This is a significant Bill. The criminal justice response is key in the fight against terrorism but can never be the only response. While many of the recent terrorist atrocities have been associated with Islamist extremism, it is important to identify that there remain threats from others: as the UK’s top counterterrorism police officer, Neil Basu, recently confirmed, the fastest growing terrorist threat comes from far-right organisations. Of the 224 people in prison for terror-related offences, 173 are Islamist extremists and 38 are far-right ideologues; and of the 16 plots foiled by the end of 2018, four involved the far-right.

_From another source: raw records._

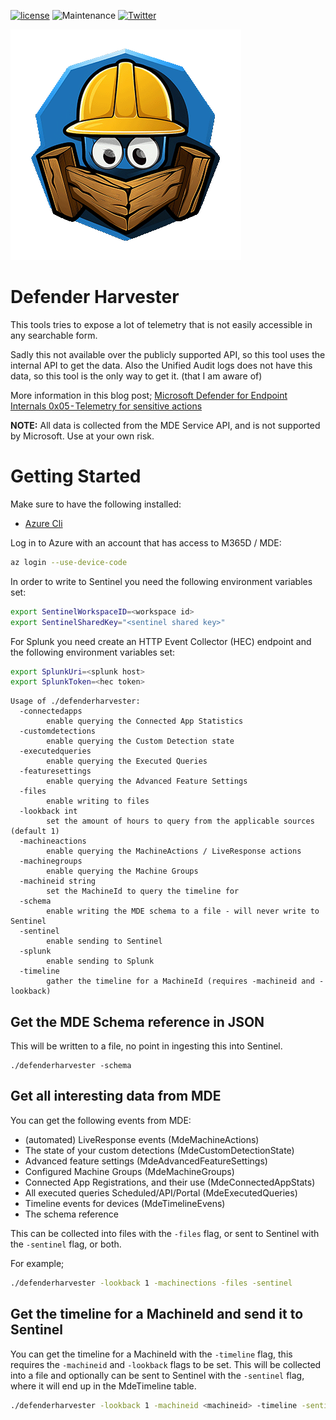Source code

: [![license](https://img.shields.io/github/license/olafhartong/defenderharvester.svg?style=flat-square)](https://github.com/olafhartong/sysmon-modular/blob/master/license.md)
![Maintenance](https://img.shields.io/maintenance/yes/2023.svg?style=flat-square)
[![Twitter](https://img.shields.io/twitter/follow/olafhartong.svg?style=social&label=Follow)](https://twitter.com/olafhartong)


![Defender Harvester](defenderharvester-logo.png)
# Defender Harvester

This tools tries to expose a lot of telemetry that is not easily accessible in any searchable form.

Sadly this not available over the publicly supported API, so this tool uses the internal API to get the data. Also the Unified Audit logs does not have this data, so this tool is the only way to get it. (that I am aware of)

More information in this blog post; [Microsoft Defender for Endpoint Internals 0x05 - Telemetry for sensitive actions](https://medium.com)

**NOTE:**
All data is collected from the MDE Service API, and is not supported by Microsoft. Use at your own risk.

# Getting Started

Make sure to have the following installed:
- [Azure Cli](https://docs.microsoft.com/en-us/cli/azure/install-azure-cli?view=azure-cli-latest)

Log in to Azure with an account that has access to M365D / MDE:
```bash
az login --use-device-code
```

In order to write to Sentinel you need the following environment variables set:

```bash
export SentinelWorkspaceID=<workspace id>
export SentinelSharedKey="<sentinel shared key>"
```

For Splunk you need create an HTTP Event Collector (HEC) endpoint and the following environment variables set:

```bash
export SplunkUri=<splunk host>
export SplunkToken=<hec token>
```

```
Usage of ./defenderharvester:
  -connectedapps
    	enable querying the Connected App Statistics
  -customdetections
    	enable querying the Custom Detection state
  -executedqueries
    	enable querying the Executed Queries
  -featuresettings
    	enable querying the Advanced Feature Settings
  -files
    	enable writing to files
  -lookback int
    	set the amount of hours to query from the applicable sources (default 1)
  -machineactions
    	enable querying the MachineActions / LiveResponse actions
  -machinegroups
    	enable querying the Machine Groups
  -machineid string
    	set the MachineId to query the timeline for
  -schema
    	enable writing the MDE schema to a file - will never write to Sentinel
  -sentinel
    	enable sending to Sentinel
  -splunk
    	enable sending to Splunk
  -timeline
    	gather the timeline for a MachineId (requires -machineid and -lookback)
```

## Get the MDE Schema reference in JSON

This will be written to a file, no point in ingesting this into Sentinel.
```
./defenderharvester -schema
```

## Get all interesting data from MDE

You can get the following events from MDE:
- (automated) LiveResponse events (MdeMachineActions)
- The state of your custom detections (MdeCustomDetectionState)
- Advanced feature settings (MdeAdvancedFeatureSettings)
- Configured Machine Groups (MdeMachineGroups)
- Connected App Registrations, and their use (MdeConnectedAppStats)
- All executed queries Scheduled/API/Portal (MdeExecutedQueries)
- Timeline events for devices (MdeTimelineEvens)
- The schema reference

This can be collected into files with the `-files` flag, or sent to Sentinel with the `-sentinel` flag, or both.

For example;
```bash
./defenderharvester -lookback 1 -machinections -files -sentinel
```

## Get the timeline for a MachineId and send it to Sentinel

You can get the timeline for a MachineId with the `-timeline` flag, this requires the `-machineid` and `-lookback` flags to be set.
This will be collected into a file and optionally can be sent to Sentinel with the `-sentinel` flag, where it will end up in the MdeTimeline table.
```bash
./defenderharvester -lookback 1 -machineid <machineid> -timeline -sentinel
```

This Bill deals with four issues. The first is increasing sentences for terrorist-related offences. The second is changing the basis on which those convicted of terrorist offences can be released, and the terms thereafter on which they are on licence. The third is changing the TPIMs regime in three significant respects: reducing the burden of proof, making TPIMs last potentially indefinitely, and increasing the range of powers a TPIM can include. The fourth is removing the time limit for completion of the Prevent review, mandated by previous primary legislation.

On this side of the House, we will look carefully at the details of the increase in sentences and the proposed change to the way the system deals with early release of those convicted of terrorist offences. We will also look at when and how the Parole Board should be involved and how it should approach these issues.

While the detail matters a lot, we do not in principle oppose the first two parts of the Bill. There needs to be really tough sentencing for terrorists. Confidence in the system and justice for victims depends on it. The Deputy Mayor of Manchester, my noble friend Lady Hughes, described the gasp from the families of the victims of the Manchester Arena bombings when Mr Justice Jeremy Baker imposed a minimum term of 55 years on Hashem Abedi, who was convicted of plotting the Arena bombing with his brother. My noble friend described the gasp as a small amount of relief among their terrible anguish. It brings little comfort, but the pain of inadequate sentencing for the victims of terrorist bombings is real. The families of those who died in the bombing have themselves been sentenced to a lifetime of pain and loss. The very least they can expect is that the justice system pass sentences that reflect the gravity of what happened.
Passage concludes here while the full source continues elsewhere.